_What is required_
What lines in the listing below hold the string "logic"? Please copy them out.
%%
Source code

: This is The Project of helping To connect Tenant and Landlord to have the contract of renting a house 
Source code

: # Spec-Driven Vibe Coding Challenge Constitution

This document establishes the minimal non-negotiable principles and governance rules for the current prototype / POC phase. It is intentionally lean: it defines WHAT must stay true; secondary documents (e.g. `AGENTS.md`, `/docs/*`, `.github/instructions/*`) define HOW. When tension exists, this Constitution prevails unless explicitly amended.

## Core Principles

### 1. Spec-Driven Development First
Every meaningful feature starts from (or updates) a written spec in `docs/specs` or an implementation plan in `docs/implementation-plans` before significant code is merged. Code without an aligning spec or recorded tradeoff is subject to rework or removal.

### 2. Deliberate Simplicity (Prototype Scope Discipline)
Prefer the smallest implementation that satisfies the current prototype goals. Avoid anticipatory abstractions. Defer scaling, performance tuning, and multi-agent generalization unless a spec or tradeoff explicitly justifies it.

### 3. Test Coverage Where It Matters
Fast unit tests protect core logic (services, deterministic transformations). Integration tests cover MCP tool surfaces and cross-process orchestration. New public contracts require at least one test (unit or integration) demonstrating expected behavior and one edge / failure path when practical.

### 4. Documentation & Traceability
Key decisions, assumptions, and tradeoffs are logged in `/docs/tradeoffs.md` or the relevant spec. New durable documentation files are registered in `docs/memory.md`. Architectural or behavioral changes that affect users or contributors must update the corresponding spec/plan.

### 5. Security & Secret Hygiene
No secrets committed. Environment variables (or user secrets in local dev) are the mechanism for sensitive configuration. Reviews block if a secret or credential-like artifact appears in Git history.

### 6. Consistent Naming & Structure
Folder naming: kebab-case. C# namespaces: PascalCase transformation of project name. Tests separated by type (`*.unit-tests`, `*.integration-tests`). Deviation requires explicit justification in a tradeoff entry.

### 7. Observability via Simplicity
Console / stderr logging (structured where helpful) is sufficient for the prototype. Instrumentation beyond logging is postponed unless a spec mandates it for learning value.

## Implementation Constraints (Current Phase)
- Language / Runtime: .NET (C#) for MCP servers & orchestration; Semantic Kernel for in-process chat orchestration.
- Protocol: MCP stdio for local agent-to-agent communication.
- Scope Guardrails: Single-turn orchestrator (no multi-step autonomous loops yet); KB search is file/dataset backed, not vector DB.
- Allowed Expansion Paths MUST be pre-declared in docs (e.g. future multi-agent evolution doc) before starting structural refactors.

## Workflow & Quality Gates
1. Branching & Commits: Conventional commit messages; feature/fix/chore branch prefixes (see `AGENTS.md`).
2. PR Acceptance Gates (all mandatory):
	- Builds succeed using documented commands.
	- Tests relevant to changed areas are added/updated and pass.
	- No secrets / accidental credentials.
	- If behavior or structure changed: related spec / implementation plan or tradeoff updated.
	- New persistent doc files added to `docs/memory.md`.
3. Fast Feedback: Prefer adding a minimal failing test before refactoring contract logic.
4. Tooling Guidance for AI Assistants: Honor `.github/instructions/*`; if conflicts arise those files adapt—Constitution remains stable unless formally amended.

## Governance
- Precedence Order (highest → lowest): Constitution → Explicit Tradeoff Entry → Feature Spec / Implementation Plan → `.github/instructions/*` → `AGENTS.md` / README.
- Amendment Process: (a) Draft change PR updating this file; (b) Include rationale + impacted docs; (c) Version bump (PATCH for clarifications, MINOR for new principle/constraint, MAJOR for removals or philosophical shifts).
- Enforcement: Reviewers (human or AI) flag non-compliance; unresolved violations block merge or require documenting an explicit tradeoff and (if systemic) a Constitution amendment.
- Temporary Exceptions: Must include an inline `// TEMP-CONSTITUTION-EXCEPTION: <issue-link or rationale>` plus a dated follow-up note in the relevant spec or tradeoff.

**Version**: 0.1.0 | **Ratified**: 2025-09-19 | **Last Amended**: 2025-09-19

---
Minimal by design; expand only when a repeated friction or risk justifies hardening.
%%
_Result_
Fast unit tests protect core logic (services, deterministic transformations). Integration tests cover MCP tool surfaces and cross-process orchestration. New public contracts require at least one test (unit or integration) demonstrating expected behavior and one edge / failure path when practical.
3. Fast Feedback: Prefer adding a minimal failing test before refactoring contract logic.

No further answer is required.